For several years, the use of quantitative image analysis (quantitative image analysis) in diagnostic pathology has been a topic under considerable debate. In this study, we sought to investigate quantitative image analysis using Aperio ScanScope immunohistochemical algorithms for Ki-67 and CD3 stains versus original pathology reports, comparing Ki-67 percentages for the two methods with ultimate prognosis for patients diagnosed with diffuse large B-cell lymphoma.

Although there is significant correlation between pathologist estimates and quantitative image analysis of Ki-67 percentage, pathologists tend to report slightly larger values. Proliferation rates in diffuse large B-cell lymphoma have been associated with conflicting outcomes in the literature, and our data does not support that higher proliferation rates are association with worse clinical outcome. Interestingly, the Ki-67 percentage assessed by the pathologist may be more closely associated with survival outcome than that identified by quantitative image analysis. This may indicate that pathologists are better at selecting appropriate cells for analysis and avoiding the inclusion of background non-tumor cells in the estimate or that they are better able to evaluate the lymphoma sample within the context of the entire glass slide. Although a pathologist has the education and training to estimate the percentage positivity only from large tumor cells, effectively ignoring the smaller lymphocytes in the background, the degree of sophistication of the computer algorithm is likely still lacking and is less able to distinguish these subtle differences. Our study also suggests that quantitative image analysis may offer a way to quantify the presence of host inflammatory response, with results demonstrating that increased background (non-neoplastic) T cells (CD3 positive) are associated with improved survival.

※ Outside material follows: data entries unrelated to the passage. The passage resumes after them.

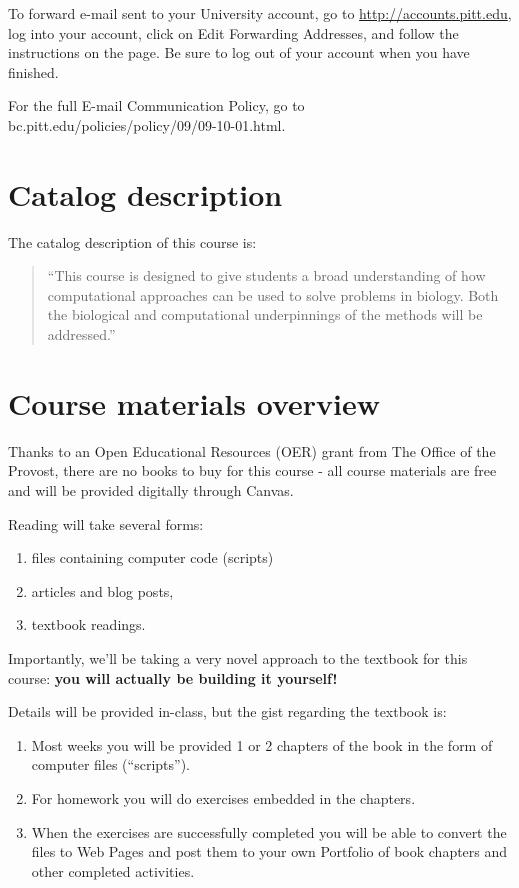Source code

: \documentclass[
]{book}
\providecommand{\tightlist}{%
  \setlength{\itemsep}{0pt}\setlength{\parskip}{0pt}}
\begin{document}
To forward e-mail sent to your University account, go to \url{http://accounts.pitt.edu}, log into your account, click on Edit Forwarding Addresses, and follow the instructions on the page. Be sure to log out of your account when you have finished.

For the full E-mail Communication Policy, go to bc.pitt.edu/policies/policy/09/09-10-01.html.

\hypertarget{catalog-description}{%
\chapter{Catalog description}\label{catalog-description}}

The catalog description of this course is:

\begin{quote}
``This course is designed to give students a broad understanding of how computational approaches can be used to solve problems in biology. Both the biological and computational underpinnings of the methods will be addressed.''
\end{quote}

\hypertarget{course-materials-overview}{%
\chapter{Course materials overview}\label{course-materials-overview}}

Thanks to an Open Educational Resources (OER) grant from The Office of the Provost, there are no books to buy for this course - all course materials are free and will be provided digitally through Canvas.

Reading will take several forms:

\begin{enumerate}
\def\labelenumi{\arabic{enumi}.}
\tightlist
\item
  files containing computer code (scripts)
\item
  articles and blog posts,
\item
  textbook readings.
\end{enumerate}

Importantly, we'll be taking a very novel approach to the textbook for this course: \textbf{you will actually be building it yourself!}

Details will be provided in-class, but the gist regarding the textbook is:

\begin{enumerate}
\def\labelenumi{\arabic{enumi}.}
\tightlist
\item
  Most weeks you will be provided 1 or 2 chapters of the book in the form of computer files (``scripts'').
\item
  For homework you will do exercises embedded in the chapters.
\item
  When the exercises are successfully completed you will be able to convert the files to Web Pages and post them to your own Portfolio of book chapters and other completed activities.
\end{enumerate}
\end{document}
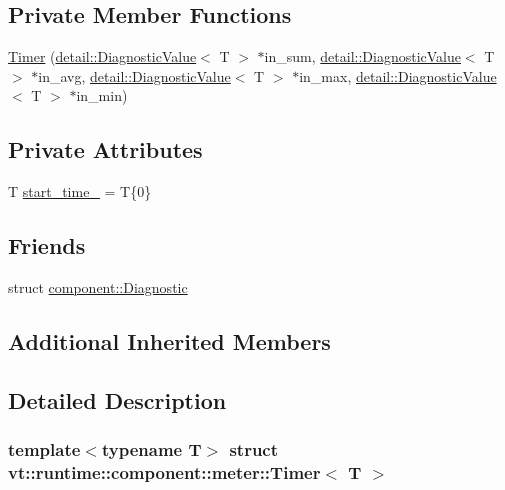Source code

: \subsection*{Private Member Functions}
\begin{DoxyCompactItemize}
\item 
\hyperlink{structvt_1_1runtime_1_1component_1_1meter_1_1_timer_afc814a211d7354cad6e64783e1f8fe8a}{Timer} (\hyperlink{structvt_1_1runtime_1_1component_1_1detail_1_1_diagnostic_value}{detail\+::\+Diagnostic\+Value}$<$ T $>$ $\ast$in\+\_\+sum, \hyperlink{structvt_1_1runtime_1_1component_1_1detail_1_1_diagnostic_value}{detail\+::\+Diagnostic\+Value}$<$ T $>$ $\ast$in\+\_\+avg, \hyperlink{structvt_1_1runtime_1_1component_1_1detail_1_1_diagnostic_value}{detail\+::\+Diagnostic\+Value}$<$ T $>$ $\ast$in\+\_\+max, \hyperlink{structvt_1_1runtime_1_1component_1_1detail_1_1_diagnostic_value}{detail\+::\+Diagnostic\+Value}$<$ T $>$ $\ast$in\+\_\+min)
\end{DoxyCompactItemize}
\subsection*{Private Attributes}
\begin{DoxyCompactItemize}
\item 
T \hyperlink{structvt_1_1runtime_1_1component_1_1meter_1_1_timer_a097137934875f01d9e9ed8653916df64}{start\+\_\+time\+\_\+} = T\{0\}
\end{DoxyCompactItemize}
\subsection*{Friends}
\begin{DoxyCompactItemize}
\item 
struct \hyperlink{structvt_1_1runtime_1_1component_1_1meter_1_1_timer_a48f263de9dbf26c1fc7736031cca9613}{component\+::\+Diagnostic}
\end{DoxyCompactItemize}
\subsection*{Additional Inherited Members}


\subsection{Detailed Description}
\subsubsection*{template$<$typename T$>$\newline
struct vt\+::runtime\+::component\+::meter\+::\+Timer$<$ T $>$}

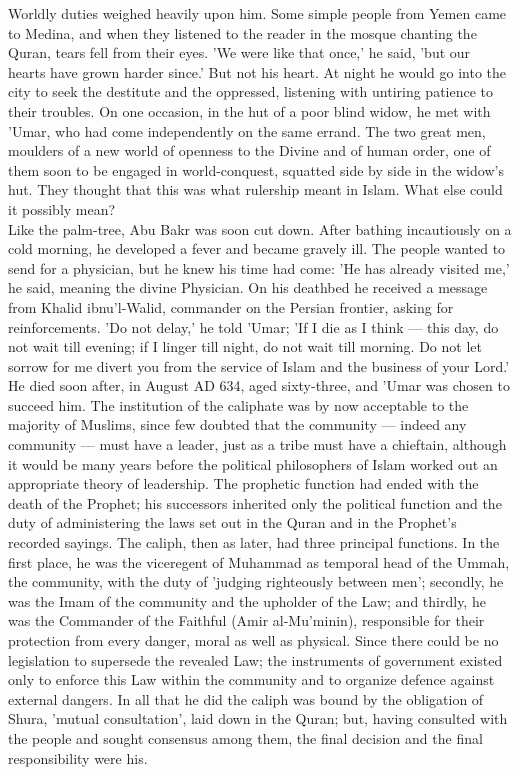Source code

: \documentclass[11pt, b5paper, twoside]{book}
\begin{document}
Worldly duties weighed heavily upon him. Some simple people from Yemen came to Medina, and when they listened to the reader in the mosque chanting the Quran, tears fell from their eyes. 'We were like that once,' he said, 'but our hearts have grown harder since.' But not his heart. At night he would go into the city to seek the destitute and the oppressed, listening with untiring patience to their troubles. On one occasion, in the hut of a poor blind widow, he met with 'Umar, who had come independently on the same errand. The two great men, moulders of a new world of openness to the Divine and of human order, one of them soon to be engaged in world-conquest, squatted side by side in the widow's hut. They thought that this was what rulership meant in Islam. What else could it possibly mean? \\

Like the palm-tree, Abu Bakr was soon cut down. After bathing incautiously on a cold morning, he developed a fever and became gravely ill. The people wanted to send for a physician, but he knew his time had come: 'He has already visited me,' he said, meaning the divine Physician. On his deathbed he received a message from Khalid ibnu'l-Walid, commander on the Persian frontier, asking for reinforcements. 'Do not delay,' he told 'Umar; 'If I die as I think --- this day, do not wait till evening; if I linger till night, do not wait till morning. Do not let sorrow for me divert you from the service of Islam and the business of your Lord.' \\

He died soon after, in August AD 634, aged sixty-three, and 'Umar was chosen to succeed him. The institution of the caliphate was by now acceptable to the majority of Muslims, since few doubted that the community --- indeed any community --- must have a leader, just as a tribe must have a chieftain, although it would be many years before the political philosophers of Islam worked out an appropriate theory of leadership. The prophetic function had ended with the death of the Prophet; his successors inherited only the political function and the duty of administering the laws set out in the Quran and in the Prophet's recorded sayings. The caliph, then as later, had three principal functions. In the first place, he was the viceregent of Muhammad as temporal head of the Ummah, the community, with the duty of 'judging righteously between men'; secondly, he was the Imam of the community and the upholder of the Law; and thirdly, he was the Commander of the Faithful (Amir al-Mu'minin), responsible for their protection from every danger, moral as well as physical. Since there could be no legislation to supersede the revealed Law; the instruments of government existed only to enforce this Law within the community and to organize defence against external dangers. In all that he did the caliph was bound by the obligation of Shura, 'mutual consultation', laid down in the Quran; but, having consulted with the people and sought consensus among them, the final decision and the final responsibility were his. \\
\end{document}

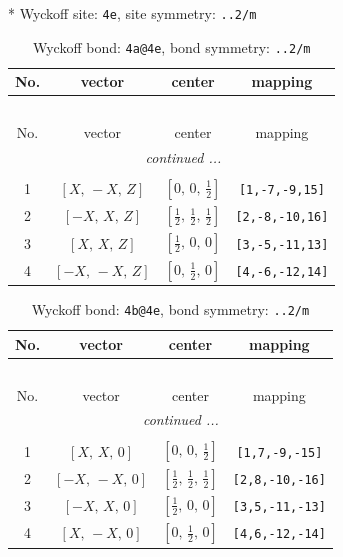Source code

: \documentclass[fleqn,8pt]{jsarticle}
\begin{document}
* Wyckoff site: {\tt 4e}, site symmetry: {\tt ..2/m}
\renewcommand{\arraystretch}{1.2}
\begin{longtable}{cccc}
\caption{Wyckoff bond: {\tt 4a@4e}, bond symmetry: {\tt ..2/m}}
 \\
 \hline \hline
No. & vector & center & mapping \\ \hline \endfirsthead

\multicolumn{3}{l}{\tablename\ \thetable{}} \\
 \hline \hline
No. & vector & center & mapping \\ \hline \endhead

 \hline \hline
\multicolumn{3}{r}{\footnotesize\it continued ...} \\ \endfoot

 \hline \hline
\multicolumn{3}{r}{} \\ \endlastfoot

1 & $\left[ X,\, - X,\, Z \right]$ & $\left[ 0,\, 0,\, \frac{1}{2} \right]$ & {\tt [1,-7,-9,15]} \\ \hline
2 & $\left[ - X,\, X,\, Z \right]$ & $\left[ \frac{1}{2},\, \frac{1}{2},\, \frac{1}{2} \right]$ & {\tt [2,-8,-10,16]} \\ \hline
3 & $\left[ X,\, X,\, Z \right]$ & $\left[ \frac{1}{2},\, 0,\, 0 \right]$ & {\tt [3,-5,-11,13]} \\ \hline
4 & $\left[ - X,\, - X,\, Z \right]$ & $\left[ 0,\, \frac{1}{2},\, 0 \right]$ & {\tt [4,-6,-12,14]} \\
\end{longtable}
\renewcommand{\arraystretch}{1.2}
\begin{longtable}{cccc}
\caption{Wyckoff bond: {\tt 4b@4e}, bond symmetry: {\tt ..2/m}}
 \\
 \hline \hline
No. & vector & center & mapping \\ \hline \endfirsthead

\multicolumn{3}{l}{\tablename\ \thetable{}} \\
 \hline \hline
No. & vector & center & mapping \\ \hline \endhead

 \hline \hline
\multicolumn{3}{r}{\footnotesize\it continued ...} \\ \endfoot

 \hline \hline
\multicolumn{3}{r}{} \\ \endlastfoot

1 & $\left[ X,\, X,\, 0 \right]$ & $\left[ 0,\, 0,\, \frac{1}{2} \right]$ & {\tt [1,7,-9,-15]} \\ \hline
2 & $\left[ - X,\, - X,\, 0 \right]$ & $\left[ \frac{1}{2},\, \frac{1}{2},\, \frac{1}{2} \right]$ & {\tt [2,8,-10,-16]} \\ \hline
3 & $\left[ - X,\, X,\, 0 \right]$ & $\left[ \frac{1}{2},\, 0,\, 0 \right]$ & {\tt [3,5,-11,-13]} \\ \hline
4 & $\left[ X,\, - X,\, 0 \right]$ & $\left[ 0,\, \frac{1}{2},\, 0 \right]$ & {\tt [4,6,-12,-14]} \\
\end{longtable}
\end{document}
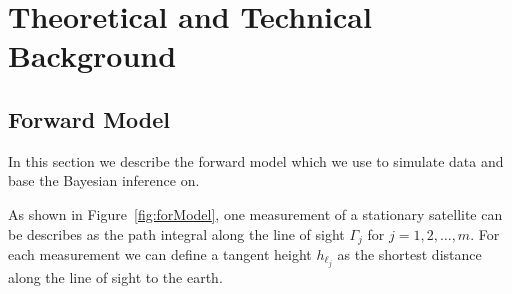 \chapter{Theoretical and Technical Background}

\section{Forward Model}

\begin{figure}[ht!]
	\centering
	\scalebox{0.9}{}
	\label{fig:FirstLIMB}
\end{figure}

In this section we describe the forward model which we use to simulate data and base the Bayesian inference on.

As shown in Figure~\ref{fig:forModel}, one measurement of a stationary satellite can be describes as the path integral along the line of sight $\Gamma_j$ for $j=1,2,\ldots,m$.
For each measurement we can define a tangent height $h_{\ell_j}$ as the shortest distance along the line of sight to the earth.


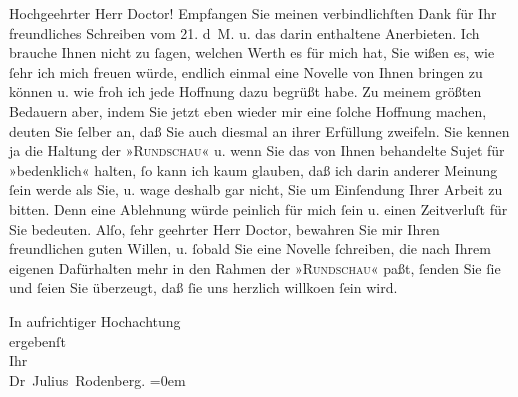 \pstart{}Hochgeehrter Herr Doctor!\pend\vspace{0.5em}
\pstart
           Empfangen Sie meinen verbindlichſten Dank für Ihr freundliches Schreiben vom
                  21. d M. u. das darin enthaltene Anerbieten. Ich brauche Ihnen nicht
               zu ſagen, welchen Werth es für mich hat, Sie wißen es, wie ſehr ich mich freuen
               würde, endlich einmal eine Novelle von Ihnen bringen zu können u. wie froh ich jede Hoffnung dazu
               begrüßt habe. Zu meinem größten Bedauern aber, indem Sie jetzt eben wieder mir eine
               ſolche Hoffnung machen, deuten Sie ſelber an, daß Sie auch diesmal an ihrer Erfüllung
               zweifeln. Sie kennen ja die Haltung der »\textsc{Rundschau}« u. wenn Sie das von Ihnen behandelte Sujet für »bedenklich« halten, ſo kann
               ich kaum glauben, daß ich darin anderer Meinung ſein werde als Sie, u. wage deshalb
                  {\pb}gar nicht, Sie um
               Einſendung Ihrer Arbeit zu
               bitten. Denn eine Ablehnung würde peinlich für mich ſein u. einen Zeitverluſt für Sie
               bedeuten. Alſo, ſehr geehrter Herr Doctor, bewahren Sie mir Ihren freundlichen guten
               Willen, u. ſobald Sie eine Novelle ſchreiben, die nach Ihrem eigenen Dafürhalten mehr
               in den Rahmen der »\textsc{Rundschau}« paßt, ſenden Sie ſie und ſeien Sie überzeugt, daß ſie uns herzlich willko{\geminationm}en ſein wird.\pend
           
\pstart
           In aufrichtiger Hochachtung{\\[\baselineskip]}ergebenſt{\\[\baselineskip]}Ihr{\\[\baselineskip]}\spacefill\mbox{Dr Julius Rodenberg.}\pend
           \leftskip=0em{}\endnumbering{}  
      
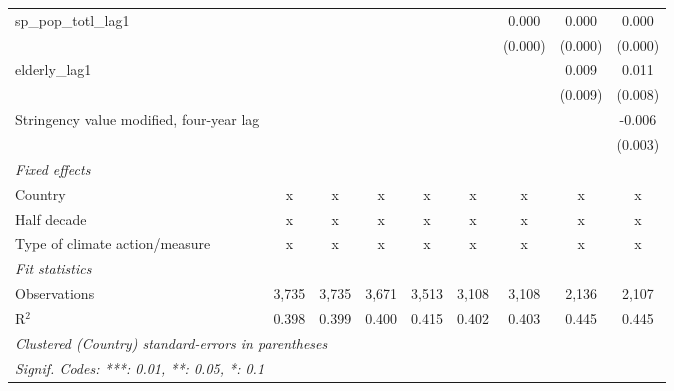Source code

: \begin{tabular}{lcccccccc}
   sp\_pop\_totl\_lag1                                                 &         &         &         &         &         & 0.000   & 0.000        & 0.000\\   
                                                                       &         &         &         &         &         & (0.000) & (0.000)      & (0.000)\\   
   elderly\_lag1                                                       &         &         &         &         &         &         & 0.009        & 0.011\\   
                                                                       &         &         &         &         &         &         & (0.009)      & (0.008)\\   
   Stringency value modified, four-year lag                            &         &         &         &         &         &         &              & -0.006\\   
                                                                       &         &         &         &         &         &         &              & (0.003)\\   
   \emph{Fixed effects}\\
   Country                                                             & x       & x       & x       & x       & x       & x       & x            & x\\  
   Half decade                                                         & x       & x       & x       & x       & x       & x       & x            & x\\  
   Type of climate action/measure                                      & x       & x       & x       & x       & x       & x       & x            & x\\  
   \midrule \emph{Fit statistics}\\
   Observations                                                        & 3,735   & 3,735   & 3,671   & 3,513   & 3,108   & 3,108   & 2,136        & 2,107\\  
   R$^2$                                                               & 0.398   & 0.399   & 0.400   & 0.415   & 0.402   & 0.403   & 0.445        & 0.445\\  
   \midrule
   \multicolumn{9}{l}{\emph{Clustered (Country) standard-errors in parentheses}}\\
   \multicolumn{9}{l}{\emph{Signif. Codes: ***: 0.01, **: 0.05, *: 0.1}}\\
\end{tabular}
\par\endgroup


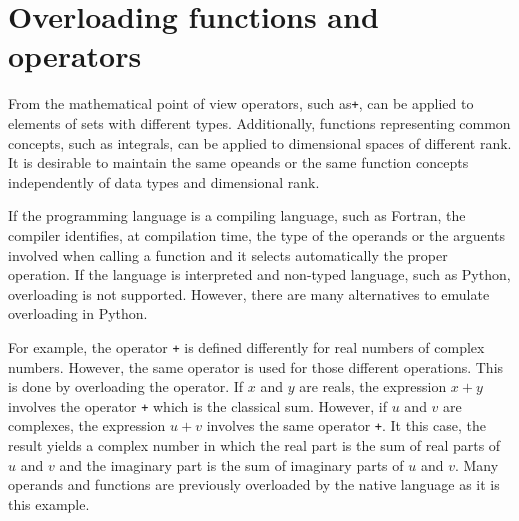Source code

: 
\chapter{Overloading functions and operators}

From the mathematical point of view operators, such as\texttt{+}, can be 
applied to elements of sets with different types. Additionally, functions representing 
common concepts, such as integrals, can be applied to dimensional spaces of different rank. 
It is desirable to maintain the same opeands or the same function concepts independently 
of data types and dimensional rank.  

If the programming language is a compiling language, such as Fortran, 
the compiler identifies, at compilation time, the type of the operands or the arguents 
involved when calling a function and it selects automatically the proper operation. 
If the language is interpreted and non-typed language, such as Python, overloading is not supported. 
However, there are many alternatives to emulate overloading in Python. 

For example, the operator \texttt{+} 
is defined differently for real numbers of complex numbers. However, the same operator 
is used for those different operations. This is done by overloading the operator. 
If $x$ and $y$ are reals, the expression $ x+y $ involves the operator \texttt{+}
which is the classical sum. 
However, if  $u$ and $v$ are complexes, 
the expression $ u+v $ involves the same operator \texttt{+}. It this case, 
the result yields a complex number in which 
the real part is the sum of real parts of $ u $ and $ v $
and the imaginary part is the sum of imaginary parts of $ u $ and $ v $.
Many operands and functions are previously overloaded by the native language 
as it is this example.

Although more research is needed to evaluate potential clinical uses for quantitative image analysis in diagnostic pathology, our study shows that as there is substantial correlation between pathologist estimate and quantitative image analysis percentage for Ki-67-stained cells in diffuse large B-cell lymphoma, there is no benefit to using quantitative image analysis over pathologist estimate at this time. Further research must be done to investigate CD3 percentages as a possible prognostic variable in diffuse large B-cell lymphoma.